Web services are variously described in the literature as technology (Gottschalk et al., 2002; Lim and Wen, 2003: Joshi et al., 2004), standards (McAfee, 2005), services (Jobber, 1998; Elfatatry and Layzell, 2004) or some combination of these (Hagel and Brown, 2001). The polymorphous nature of web services is reflected in the following definition
Web services [are] modular internet based business functions that perform specific business tasks to facilitate business interactions within and beyond the organization. By this definition Web services reflect and refer to loosely coupled reusable software components that are able to semantically encapsulate discrete functionality and are programmatically accessible over standard internet protocols.
(Ratnasingam, 2004: 382)
Although sometimes viewed as an extension of electronic data interchange and the internet (Ratnasingam, 2004), web services differ from previous technologies because of the absence of human intervention in key processes (McAfee, 2005). Whereas both EDI and internet technologies rely on human – application and human – human interaction to work (for example, when placing and fulfilling an order on the web) web services require, indeed are predicated upon, no human involvement. That is, a process running on machine A will communicate with a process running on machine B in order to complete a certain task. This task itself will also be a process (for example, performing a customer credit check) and may itself be called by another process. Machine A and machine B, the process which calls them, and the process which in turns calls that process, may be located within the same firm or across two or more different firms.

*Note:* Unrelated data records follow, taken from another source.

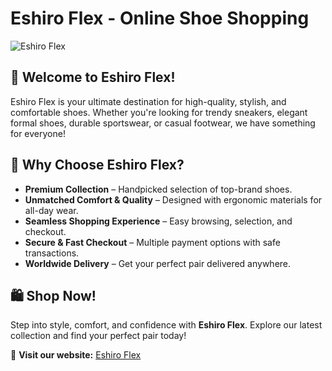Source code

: # Eshiro Flex - Online Shoe Shopping  

![Eshiro Flex](https://i.imghippo.com/files/chP3718kF.png)  

## 🚀 Welcome to Eshiro Flex!  
Eshiro Flex is your ultimate destination for high-quality, stylish, and comfortable shoes. Whether you're looking for trendy sneakers, elegant formal shoes, durable sportswear, or casual footwear, we have something for everyone!  

## 🌟 Why Choose Eshiro Flex?  
- **Premium Collection** – Handpicked selection of top-brand shoes.  
- **Unmatched Comfort & Quality** – Designed with ergonomic materials for all-day wear.  
- **Seamless Shopping Experience** – Easy browsing, selection, and checkout.  
- **Secure & Fast Checkout** – Multiple payment options with safe transactions.  
- **Worldwide Delivery** – Get your perfect pair delivered anywhere.  

## 🛍️ Shop Now!  
Step into style, comfort, and confidence with **Eshiro Flex**. Explore our latest collection and find your perfect pair today!  

🔗 **Visit our website:** [Eshiro Flex](#)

Whilst it is true that web services are uniquely defined by their ability to enact ‘programmatic interaction’ (Murtaza and Shah, 2004), nevertheless, ‘because web services are essentially described using semi-structured natural language mechanisms, considerable human intervention is needed to find and combine web services into an end application’ (Davies et al., 2004). This suggests that individual and organisational capabilities in the development and management of web services will remain important, even as the utility value of the technology declines.
Similar to the internet, because web services are built using open and freely available standards they are relatively inexpensive, simple and quick to develop, certainly in comparison with proprietary based solutions. Rooney (2002) claims that it requires two-thirds less time to build a web service than to develop a typical client/server application. Gillmor (2002) claims a two-thirds cost reduction in a major implementation project when web services were used in preference to a traditional proprietary based approach. Stal (2002) has noted reduced complexity, time and cost and Fletcher and Waterhouse (2002) have noted that users of web services face fewer maintenance costs than those who use competing integration technologies.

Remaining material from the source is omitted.